# WHAT THE TASK ASKS:
Set down, word for word, only the lines from the start of the records through the line bearing "There is a point"; include no pictures.

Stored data

● ● ● ● ●

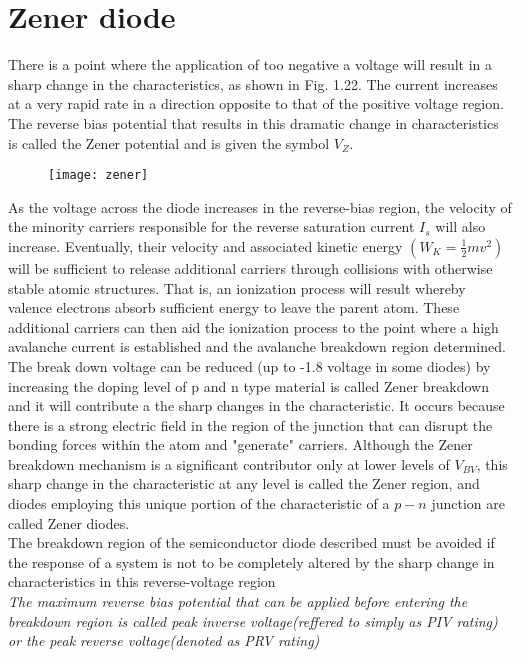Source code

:\section{Zener diode}
There is a point where the application of too negative a voltage will result in a sharp change in the characteristics, as shown in Fig. 1.22. The current increases at a very rapid rate
in a direction opposite to that of the positive voltage region. The reverse bias potential that results in this dramatic change in characteristics is called the Zener potential
and is given the symbol $V_ Z $.
\begin{figure}[H]
\centering
\texttt{[image: zener]}
\caption{}
\label{}
\end{figure}
\par As the voltage across the diode increases in the reverse-bias region, the velocity of the minority carriers responsible for the reverse saturation current $I_{s}$ will also increase. Eventually, their velocity and associated kinetic energy $\left(W_{K}=\frac{1}{2} m v^{2}\right)$ will be sufficient to release additional carriers through collisions with otherwise stable atomic structures. That is, an ionization process will result whereby valence electrons absorb sufficient energy to leave the parent atom. These additional carriers can then aid the ionization process to the point where a high avalanche current is established and the avalanche breakdown region determined.\\
The break down voltage can be reduced (up to -1.8 voltage in some diodes) by increasing the doping level of p and n type material is called Zener breakdown and it will contribute a the sharp changes in the characteristic. It occurs because there is a strong electric field in the region of the junction that can disrupt the bonding forces within the atom and "generate" carriers. Although the Zener breakdown mechanism is a significant contributor only at lower levels of $V_{B V}$, this sharp change in the characteristic at any level is called the Zener region, and diodes employing this unique portion of the characteristic of a  $p-n$ junction are called Zener diodes.\\
 The breakdown region of the semiconductor diode described must be avoided if the response of a system is not to be completely altered by the sharp change in characteristics in this reverse-voltage region\\
 \textit{The maximum reverse bias potential that can be applied before entering the breakdown region is called peak inverse voltage(reffered to simply as PIV rating) or the peak reverse voltage(denoted as PRV rating)}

● ● ● ● ●

# RESULT:
Source code

:\section{Zener diode}
There is a point where the application of too negative a voltage will result in a sharp change in the characteristics, as shown in Fig. 1.22. The current increases at a very rapid rate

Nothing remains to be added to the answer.